The Greek army begins to beat the Trojans back. The Trojan seer Helenus, tells Aeneas to rally the Trojan troops. He also tells Hector to return to the city and sacrifice to the gods requesting that Diomedes' be held back. Helenus explains that Diomedes is now the strongest Greek because Achilles is out of the battle. Both men carry out their instructions.
Glaucus and Diomedes meet in No man's land. Diomedes asks Glaucus about his lineage because he is afraid to fight another divinity, citing the story of Lycurgus and his attack on the immortals with its resulting blindness. Glaucus tells the story of his father Sisyphus and Diomedes realizes that the two men are Guest-friends. They decide not to fight each other and exchange armor as a token of this pledge. Zeus takes Glaucus' wits away because he allows him to trade his gold armor for Diomedes' bronze.
Hector arrives in Troy and meets his mother Hecuba. He tells his mother to pray to Athena for the defeat of Diomedes. He does not perform the sacrifice himself because he is covered with the filth of battle. Hecuba offers a dress to Athena and the sacrifice of twelve heifers, but the goddess meets this with deaf ears.
Hector goes to the halls of Paris to find him polishing his armor rather than fighting. He berates his brother and Paris admits that he is a coward and pledges to proceed to battle immediately. Helen asks Hector to sit and speak with her but Hector says that he must go to see his wife and son.

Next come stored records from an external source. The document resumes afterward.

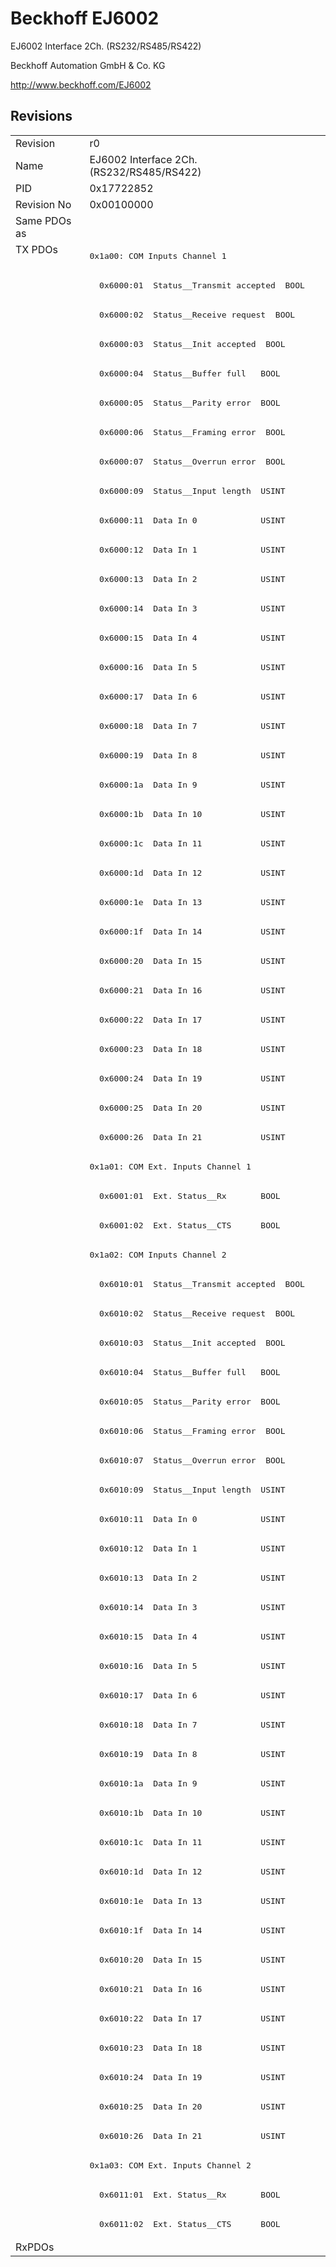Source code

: # Beckhoff EJ6002

EJ6002 Interface 2Ch. (RS232/RS485/RS422)

Beckhoff Automation GmbH & Co. KG

http://www.beckhoff.com/EJ6002

## Revisions
<table>
<tr >
<td>Revision</td>
<td>r0</td>
</tr>
<tr >
<td>Name</td>
<td>EJ6002 Interface 2Ch. (RS232/RS485/RS422)</td>
</tr>
<tr >
<td>PID</td>
<td>0x17722852</td>
</tr>
<tr >
<td>Revision No</td>
<td>0x00100000</td>
</tr>
<tr >
<td>Same PDOs as</td>
<td></td>
</tr>
<tr class="txpdo">
<td rowspan=68 valign=top>TX PDOs</td>
<td><pre>0x1a00: COM Inputs Channel 1</pre></td>
<td></td>
</tr>
<tr class="txpdo">
<td><pre>  0x6000:01  Status__Transmit accepted  BOOL</pre></td>
</tr>
<tr class="txpdo">
<td><pre>  0x6000:02  Status__Receive request  BOOL</pre></td>
</tr>
<tr class="txpdo">
<td><pre>  0x6000:03  Status__Init accepted  BOOL</pre></td>
</tr>
<tr class="txpdo">
<td><pre>  0x6000:04  Status__Buffer full   BOOL</pre></td>
</tr>
<tr class="txpdo">
<td><pre>  0x6000:05  Status__Parity error  BOOL</pre></td>
</tr>
<tr class="txpdo">
<td><pre>  0x6000:06  Status__Framing error  BOOL</pre></td>
</tr>
<tr class="txpdo">
<td><pre>  0x6000:07  Status__Overrun error  BOOL</pre></td>
</tr>
<tr class="txpdo">
<td><pre>  0x6000:09  Status__Input length  USINT</pre></td>
</tr>
<tr class="txpdo">
<td><pre>  0x6000:11  Data In 0             USINT</pre></td>
</tr>
<tr class="txpdo">
<td><pre>  0x6000:12  Data In 1             USINT</pre></td>
</tr>
<tr class="txpdo">
<td><pre>  0x6000:13  Data In 2             USINT</pre></td>
</tr>
<tr class="txpdo">
<td><pre>  0x6000:14  Data In 3             USINT</pre></td>
</tr>
<tr class="txpdo">
<td><pre>  0x6000:15  Data In 4             USINT</pre></td>
</tr>
<tr class="txpdo">
<td><pre>  0x6000:16  Data In 5             USINT</pre></td>
</tr>
<tr class="txpdo">
<td><pre>  0x6000:17  Data In 6             USINT</pre></td>
</tr>
<tr class="txpdo">
<td><pre>  0x6000:18  Data In 7             USINT</pre></td>
</tr>
<tr class="txpdo">
<td><pre>  0x6000:19  Data In 8             USINT</pre></td>
</tr>
<tr class="txpdo">
<td><pre>  0x6000:1a  Data In 9             USINT</pre></td>
</tr>
<tr class="txpdo">
<td><pre>  0x6000:1b  Data In 10            USINT</pre></td>
</tr>
<tr class="txpdo">
<td><pre>  0x6000:1c  Data In 11            USINT</pre></td>
</tr>
<tr class="txpdo">
<td><pre>  0x6000:1d  Data In 12            USINT</pre></td>
</tr>
<tr class="txpdo">
<td><pre>  0x6000:1e  Data In 13            USINT</pre></td>
</tr>
<tr class="txpdo">
<td><pre>  0x6000:1f  Data In 14            USINT</pre></td>
</tr>
<tr class="txpdo">
<td><pre>  0x6000:20  Data In 15            USINT</pre></td>
</tr>
<tr class="txpdo">
<td><pre>  0x6000:21  Data In 16            USINT</pre></td>
</tr>
<tr class="txpdo">
<td><pre>  0x6000:22  Data In 17            USINT</pre></td>
</tr>
<tr class="txpdo">
<td><pre>  0x6000:23  Data In 18            USINT</pre></td>
</tr>
<tr class="txpdo">
<td><pre>  0x6000:24  Data In 19            USINT</pre></td>
</tr>
<tr class="txpdo">
<td><pre>  0x6000:25  Data In 20            USINT</pre></td>
</tr>
<tr class="txpdo">
<td><pre>  0x6000:26  Data In 21            USINT</pre></td>
</tr>
<tr class="txpdo">
<td><pre>0x1a01: COM Ext. Inputs Channel 1</pre></td>
</tr>
<tr class="txpdo">
<td><pre>  0x6001:01  Ext. Status__Rx       BOOL</pre></td>
</tr>
<tr class="txpdo">
<td><pre>  0x6001:02  Ext. Status__CTS      BOOL</pre></td>
</tr>
<tr class="txpdo">
<td><pre>0x1a02: COM Inputs Channel 2</pre></td>
</tr>
<tr class="txpdo">
<td><pre>  0x6010:01  Status__Transmit accepted  BOOL</pre></td>
</tr>
<tr class="txpdo">
<td><pre>  0x6010:02  Status__Receive request  BOOL</pre></td>
</tr>
<tr class="txpdo">
<td><pre>  0x6010:03  Status__Init accepted  BOOL</pre></td>
</tr>
<tr class="txpdo">
<td><pre>  0x6010:04  Status__Buffer full   BOOL</pre></td>
</tr>
<tr class="txpdo">
<td><pre>  0x6010:05  Status__Parity error  BOOL</pre></td>
</tr>
<tr class="txpdo">
<td><pre>  0x6010:06  Status__Framing error  BOOL</pre></td>
</tr>
<tr class="txpdo">
<td><pre>  0x6010:07  Status__Overrun error  BOOL</pre></td>
</tr>
<tr class="txpdo">
<td><pre>  0x6010:09  Status__Input length  USINT</pre></td>
</tr>
<tr class="txpdo">
<td><pre>  0x6010:11  Data In 0             USINT</pre></td>
</tr>
<tr class="txpdo">
<td><pre>  0x6010:12  Data In 1             USINT</pre></td>
</tr>
<tr class="txpdo">
<td><pre>  0x6010:13  Data In 2             USINT</pre></td>
</tr>
<tr class="txpdo">
<td><pre>  0x6010:14  Data In 3             USINT</pre></td>
</tr>
<tr class="txpdo">
<td><pre>  0x6010:15  Data In 4             USINT</pre></td>
</tr>
<tr class="txpdo">
<td><pre>  0x6010:16  Data In 5             USINT</pre></td>
</tr>
<tr class="txpdo">
<td><pre>  0x6010:17  Data In 6             USINT</pre></td>
</tr>
<tr class="txpdo">
<td><pre>  0x6010:18  Data In 7             USINT</pre></td>
</tr>
<tr class="txpdo">
<td><pre>  0x6010:19  Data In 8             USINT</pre></td>
</tr>
<tr class="txpdo">
<td><pre>  0x6010:1a  Data In 9             USINT</pre></td>
</tr>
<tr class="txpdo">
<td><pre>  0x6010:1b  Data In 10            USINT</pre></td>
</tr>
<tr class="txpdo">
<td><pre>  0x6010:1c  Data In 11            USINT</pre></td>
</tr>
<tr class="txpdo">
<td><pre>  0x6010:1d  Data In 12            USINT</pre></td>
</tr>
<tr class="txpdo">
<td><pre>  0x6010:1e  Data In 13            USINT</pre></td>
</tr>
<tr class="txpdo">
<td><pre>  0x6010:1f  Data In 14            USINT</pre></td>
</tr>
<tr class="txpdo">
<td><pre>  0x6010:20  Data In 15            USINT</pre></td>
</tr>
<tr class="txpdo">
<td><pre>  0x6010:21  Data In 16            USINT</pre></td>
</tr>
<tr class="txpdo">
<td><pre>  0x6010:22  Data In 17            USINT</pre></td>
</tr>
<tr class="txpdo">
<td><pre>  0x6010:23  Data In 18            USINT</pre></td>
</tr>
<tr class="txpdo">
<td><pre>  0x6010:24  Data In 19            USINT</pre></td>
</tr>
<tr class="txpdo">
<td><pre>  0x6010:25  Data In 20            USINT</pre></td>
</tr>
<tr class="txpdo">
<td><pre>  0x6010:26  Data In 21            USINT</pre></td>
</tr>
<tr class="txpdo">
<td><pre>0x1a03: COM Ext. Inputs Channel 2</pre></td>
</tr>
<tr class="txpdo">
<td><pre>  0x6011:01  Ext. Status__Rx       BOOL</pre></td>
</tr>
<tr class="txpdo">
<td><pre>  0x6011:02  Ext. Status__CTS      BOOL</pre></td>
</tr>
<tr >
<td>RxPDOs</td>
<td></td>
</tr>
</table>
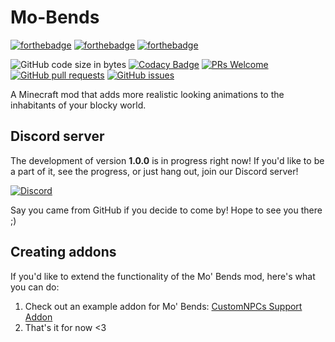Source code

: # Mo-Bends
[![forthebadge](https://forthebadge.com/images/badges/built-with-love.svg)](https://forthebadge.com)
[![forthebadge](https://forthebadge.com/images/badges/made-with-java.svg)](https://forthebadge.com)
[![forthebadge](https://forthebadge.com/images/badges/powered-by-oxygen.svg)](https://forthebadge.com)

![GitHub code size in bytes](https://img.shields.io/github/languages/code-size/mobends/MoBends.svg)
[![Codacy Badge](https://api.codacy.com/project/badge/Grade/dc7fa82e8d904f65b33b948ed093c21f)](https://app.codacy.com/gh/mobends/MoBends?utm_source=github.com&utm_medium=referral&utm_content=mobends/MoBends&utm_campaign=Badge_Grade_Dashboard)
[![PRs Welcome](https://img.shields.io/badge/PRs-welcome-brightgreen.svg?style=flat-square)](http://makeapullrequest.com)
[![GitHub pull requests](https://img.shields.io/github/issues-pr/mobends/MoBends.svg)](https://github.com/mobends/MoBends/pulls)
[![GitHub issues](https://img.shields.io/github/issues-raw/mobends/MoBends.svg)](https://github.com/mobends/MoBends/issues)

A Minecraft mod that adds more realistic looking animations to the inhabitants of your blocky world.

## Discord server
The development of version **1.0.0** is in progress right now! If you'd like to be a part of it, see the progress, or just hang out, join our Discord server!

[![Discord](https://img.shields.io/discord/386940930739011584.svg)](https://discord.gg/Epf7atm)

Say you came from GitHub if you decide to come by! Hope to see you there ;)

## Creating addons
If you'd like to extend the functionality of the Mo' Bends mod, here's what you can do:
1. Check out an example addon for Mo' Bends: [CustomNPCs Support Addon](https://github.com/mobends/mobends-addon-customnpcs)
2. That's it for now <3

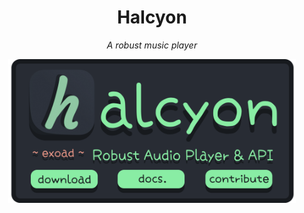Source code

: <div align="center">

# Halcyon

*A robust music player*

<img src=".repo/github_banner.png" alt="Repository Banner" width=460 />

</div>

He finds his wife in the watch tower overlooking the battle. Andromache begs Hector to think of his son, Astayanax and not risk his life in the midst of the battle, but to guide the fight from the walls instead. She implores him to think of her too, so that she and her son would never be bereft of a husband and father. Hector is touched by this plea, but does not allow himself to be moved:
"All this weighs on my mind too, dear woman.
But I would die of shame to face the men of Troy
And the Trojan women trailing their long robes
If I would shrink from battle now, a coward." Book 6, lines 523-525
Hector's fear of shame overpowers his fear of death and concern for his family. Also, in the following lines, Hector reveals to us that he thinks Troy will fall and Priam will die, predicting the dark fate of his wife and child sold as slaves in a far - off land. He prays for the future of his son and tries to cheer up his wife, but she remains sad. After leaving his family and exhibiting such empathetic behavior, Hector meets up with Paris, who has prepared for battle and the two leave through the Scaean gates. Paris attempts to downplay his own fighting prowess and Hector chastises him lightly, criticizing him only for avoiding battle, not for lack of ability.